Mild-moderate aseptic meningitis should be empirically treated with IV antivirals (acyclovir) and IV antibacterial therapy until CSF results are negative for infection. The patients may be monitored off antimicrobials thereafter. Oral or IV steroids may be considered for moderate-severe symptoms. For the treatment of mild-moderate encephalitis, patients should empirically receive IV acyclovir, until polymerase chain reaction (PCR) for herpes simplex virus (HSV) is negative along with a trial of methylprednisolone 1 - 2 mg/kg. Symptoms progressing to the severe grade treatment with pulse steroids methylprednisolone 1 g daily for 3 - 5 days along with IVIG 2 g/kg over 5 days may be considered.

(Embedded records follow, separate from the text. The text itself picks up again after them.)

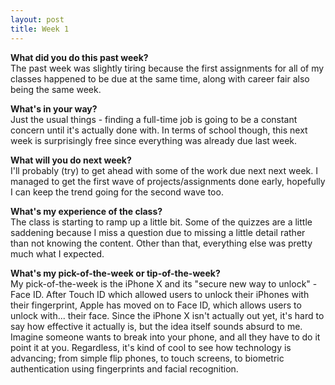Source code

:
 ```yaml
---
layout: post
title: Week 1
---
```


**What did you do this past week?**  
The past week was slightly tiring because the first assignments for all of my classes happened to be due at the same time, along with career fair also being the same week. 

**What's in your way?**  
Just the usual things - finding a full-time job is going to be a constant concern until it's actually done with. In terms of school though, this next week is surprisingly free since everything was already due last week. 

**What will you do next week?**  
I'll probably (try) to get ahead with some of the work due next next week. I managed to get the first wave of projects/assignments done early, hopefully I can keep the trend going for the second wave too.

**What's my experience of the class?**  
The class is starting to ramp up a little bit. Some of the quizzes are a little saddening because I miss a question due to missing a little detail rather than not knowing the content. Other than that, everything else was pretty much what I expected. 

**What's my pick-of-the-week or tip-of-the-week?**  
My pick-of-the-week is the iPhone X and its "secure new way to unlock" - Face ID. After Touch ID which allowed users to unlock their iPhones with their fingerprint, Apple has moved on to Face ID, which allows users to unlock with... their face. Since the iPhone X isn't actually out yet, it's hard to say how effective it actually is, but the idea itself sounds absurd to me. Imagine someone wants to break into your phone, and all they have to do it point it at you. Regardless, it's kind of cool to see how technology is advancing; from simple flip phones, to touch screens, to biometric authentication using fingerprints and facial recognition.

Other neurologic side effects

Transverse myelitis has also been reported as a side effect of ICPI. This case responded well with treatment with steroids along with discontinuation of ICPI treatment [22]. ICPI therapy has also been linked to multiple sclerosis (MS), which is characterized by demyelinating lesions in the brain and myelin and possible optic nerve involvement [11]. It can lead to MS exacerbation as well as de novo cases. Also, ICPI treatment can also lead to de novo vasculitis [9]. In a systemic review, 20 pathologically confirmed central and peripheral nervous system vasculitis cases were found out of 53 probable cases, with the majority involving medium or large vessels [24] (Table 3) [10, 25-27].

Table 3.
Click to view
Table 3. General Investigations and Management of Immune-Related Adverse Events (irAEs)
CAR T-Cell Therapy▴Top 


Immunotherapy, with CAR-expressing T cells has been a major advancement in the management of hematologic malignancies. Autologous or allogeneic T-cells are genetically modified to express a CAR that consists of an extracellular domain that binds to target molecule on tumor cells, a transmembrane domain, and an intracellular domain that signals T-cells activation [28]. This intrinsic activation mechanism makes T-cell activation independent of the need for MHC-epitope presentation [29].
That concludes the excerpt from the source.